В течение нескольких дней моя печаль и впрямь была неподдельной. Но по мере того, как все сильней становились мой страх и чувство стыда из-за того, что Джон обо всем догадался, моя любовь к нему начинала остывать, и к похоронам – то есть всего через неделю после того, как я пригрозила ему виселицей, если он вздумает меня выдать, – я уже отчетливо понимала: я его ненавижу и не успокоюсь, пока не заставлю его убраться из Широкого Дола и не умолкнуть навеки.
Я надеялась, что в день похорон Джон тоже будет пьян, но когда Гарри сажал меня в карету, Джон как раз вышел из дверей дома на крыльцо, ярко освещенное июньским солнцем, и поразил меня своим видом. Он был тщательнейшим образом одет; на нем отлично сидел элегантный черный камзол; волосы идеально напудрены; на черной треуголке траурный креп. Он, правда, казался чересчур бледным, и его явно знобило, несмотря на жаркое солнце. Во всяком случае, стоило ему встретиться со мной глазами, и он вздрогнул всем телом. Однако выпил он совсем немного – не больше, чем ему было нужно, чтобы достойно встретить испытания этого печального дня, – и, если судить по жесткому выражению его глаз, он был твердо намерен продержаться до вечера. Рядом с ним Гарри выглядел рыхлым, преждевременно расплывшимся и безвольным. Джон неторопливо, ровным шагом подошел к карете и молча, точно бледнолицый ангел мести, уселся напротив меня. Я чувствовала, как из глубин моей души поднимается волна страха. Муж-пьяница – это публичное унижение для меня, его жены. Но трезвый Джон, Джон, исполненный жажды мести, вполне способен был меня уничтожить. Мало того, у него было полное законное право мне приказывать, командовать мною, следить за каждым моим шагом. Например, выяснить, где я провела ночь и спала ли я в собственной постели. Он имел право в любое время дня и ночи зайти ко мне в комнату и лечь ко мне в постель. Но хуже всего было то – и эта мысль была настолько невыносимой, что я до боли сплела пальцы, затянутые в черные перчатки, и зажала их между коленями, стараясь унять дрожь, – что Джон мог в любой момент уехать из Широкого Дола и подвергнуть меня унизительной процедуре публичного развода, если я откажусь поехать с ним вместе.

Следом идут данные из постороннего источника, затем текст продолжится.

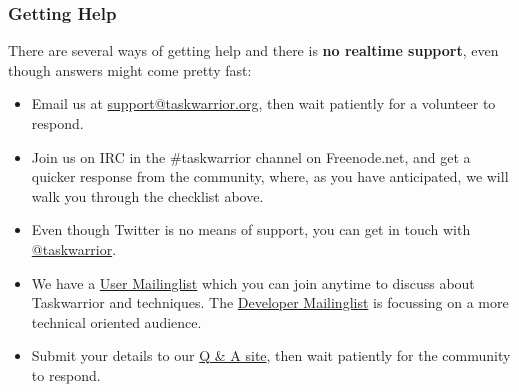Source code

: \documentclass[t,handout]{beamer}
\begin{document}
\begin{frame}[fragile]\frametitle{Getting Help}
    There are several ways of getting help and there is \textbf{no realtime support}, even though answers might come pretty fast:

    \begin{itemize}
        \item Email us at \href{mailto:support@taskwarrior.org}{support@taskwarrior.org}, then wait patiently for a volunteer to respond.
        \item Join us on IRC in the \#taskwarrior channel on Freenode.net, and get a quicker response from the community, where, as you have anticipated, we will walk you through the checklist above.
        \item Even though Twitter is no means of support, you can get in touch with \href{https://twitter.com/taskwarrior}{@taskwarrior}.
        \item We have a \href{https://groups.google.com/forum/\#!forum/taskwarrior-user}{User Mailinglist} which you can join anytime to discuss about Taskwarrior and techniques. The \href{https://groups.google.com/forum/\#!forum/taskwarrior-dev}{Developer Mailinglist} is focussing on a more technical oriented audience.
        \item Submit your details to our \href{https://answers.tasktools.org}{Q \& A site}, then wait patiently for the community to respond.
    \end{itemize}

\end{frame}

\end{document}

Украв его фамилию для своего бастарда, я обокрала и себя – сама лишила себя той свободы, которой любой мужчина, женатый или холостой, пользуется постоянно и безвозмездно. И теперь днем и ночью я была обязана жить под наблюдением этого человека – моего мужа, моего врага. И если он захочет, то при полном попустительстве со стороны закона может не только увезти меня из родного дома, но и посадить в тюрьму. Выйдя замуж, я утратила даже те жалкие привилегии, какими обладает любая старая дева. И если мой муж действительно меня ненавидит, то меня наверняка ждет весьма прискорбное будущее.
Джон наклонился к Селии и ласково потрепал ее по маленьким ручкам, в которых был зажат молитвенник.
– Не надо так печалиться, – сказал он даже, пожалуй, с нежностью. Голос у него звучал хрипловато – он слишком мало спал и слишком много пил в последнее время. – Ее смерть была мирной и легкой, а при жизни ей было даровано счастье общаться с вами и маленькой Джулией. Не надо печалиться, дорогая Селия. Всем нам стоило бы пожелать себе такой безгрешной жизни, полной любви, какую прожила она, и такой легкой, безболезненной смерти.
Селия склонила голову и в ответ на ласковые слова Джона сжала его руку своей затянутой в черную перчатку рукой.
– Да, вы правы, – тихо сказала она, изо всех сил сдерживая слезы. – Но это такая тяжелая утрата! Я была ей всего лишь невесткой, но любила ее так сильно, словно была ей родной дочерью.
После столь безыскусного признания Джон бросил на меня жесткий, полный иронии взгляд, и мое лицо вспыхнуло от гнева и на него, и на то, что они затеяли этот нелепый сентиментальный разговор.
– Да, вы любили свою свекровь, пожалуй, больше, чем ее родная дочь, – согласился Джон, не сводя с меня своих светлых проницательных глаз. – Я уверен, что и Беатрис так думает, не правда ли, дорогая?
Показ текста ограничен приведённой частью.